After I took the hexbeam down, sanded it, painted it and packed it away, I still had a G450 rotor on my hands, so I thought I would try my hand at satellite operation. Over last weekend, I literally lashed together a satellite station — the rotor platform is held to the roof with taut line hitches.
Our house isn’t ideally situated for satellite operation — particularly to the south where some tall pine trees blot out the sky, but in the other directions, the antenna can see down to about ten or fifteen degrees above the horizon.
I re-used the shelf that held the rotor to the base of the hex beam mast plus a bit of angle iron and some wood to make a base. The metal roof of the house is held down with bolts, so it wasn’t hard to find some anchoring points. The mast is some about two inch PVC and it is topped with an arrow-2 antenna that I had previously used for field work.

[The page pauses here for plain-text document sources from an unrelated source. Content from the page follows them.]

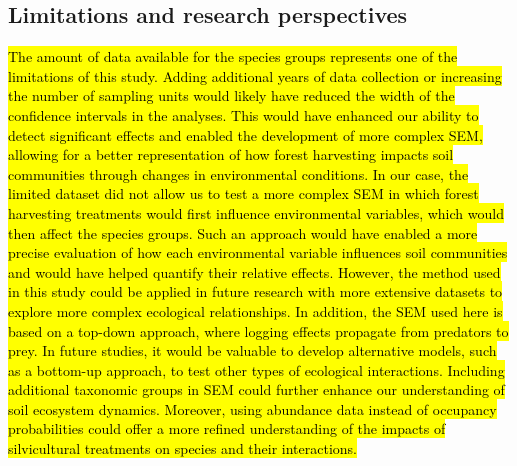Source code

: \subsection*{Limitations and research perspectives}
\label{disc:limitations_opening}

\hl{The amount of data available for the species groups represents one of the limitations of this study. 
Adding additional years of data collection or increasing the number of sampling units would likely have reduced the width of the confidence intervals in the analyses. 
This would have enhanced our ability to detect significant effects and enabled the development of more complex SEM, 
allowing for a better representation of how forest harvesting impacts soil communities through changes in environmental conditions. 
In our case, the limited dataset did not allow us to test a more complex SEM in which forest harvesting treatments would first influence environmental variables, which would then affect the species groups. 
Such an approach would have enabled a more precise evaluation of how each environmental variable influences soil communities and would have helped quantify their relative effects. 
However, the method used in this study could be applied in future research with more extensive datasets to explore more complex ecological relationships. 
In addition, the SEM used here is based on a top-down approach, where logging effects propagate from predators to prey. 
In future studies, it would be valuable to develop alternative models, such as a bottom-up approach, to test other types of ecological interactions. 
Including additional taxonomic groups in SEM could further enhance our understanding of soil ecosystem dynamics. 
Moreover, using abundance data instead of occupancy probabilities could offer a more refined understanding of the impacts of silvicultural treatments on species and their interactions. }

Looking at the arrow-2 documentation, one important item to note is that while the antenna can handle a maximum of 10W through its duplexer, if you feed each side of the antenna (2m and 70cm) directly without the duplexer in line, it will handle 150W. The best I can manage is 100W on 2m and while I certainly have no intention of radiating that much power, it does give a little more latitude than a handheld’s 5W.
There is obviously no elevation rotor, so I had to make my best guess and tilted it at about 30 degrees, which should give me a shot at satellites that hang in the sky long enough for me to twist all the knobs as needed.
The K3 has been packed up for possible use in ARRL field day, which leaves the Kenwood B2000 in charge. It has ports dedicated to 70cm and 2m, and it is also serving as my HF station. The PC is a 14-year old Panasonic Toughbook, which is an old friend of the B2000, from the days when they were the core of my mobile station. On the software side, I am running SatPC32, a relic, but it works.
I’ve had a couple hours behind the controls so far, and I have it mostly working. I’ve heard a bunch of satellites go by tuning in on either their CW beacons or in the case of Foxes 1B and 1D, on their voice beacons. I have managed to send CW up and back to a few of the Chinese XW-series satellites and on one pass, I heard SSB on one of them, but didn’t tune it quickly enough.
Earlier in the day, I had heard ZS2ZA calling CQ on one of the Fox-series FM-birds and had tried to reply. I realized after the pass that although my Elecraft boom mike fits the Kenwood connector, I was not putting any audio into the rig through the mike port. I’ve reverted to a stock PTT mike, so hopefully I will work some folks in South Africa on some subsequent shared pass.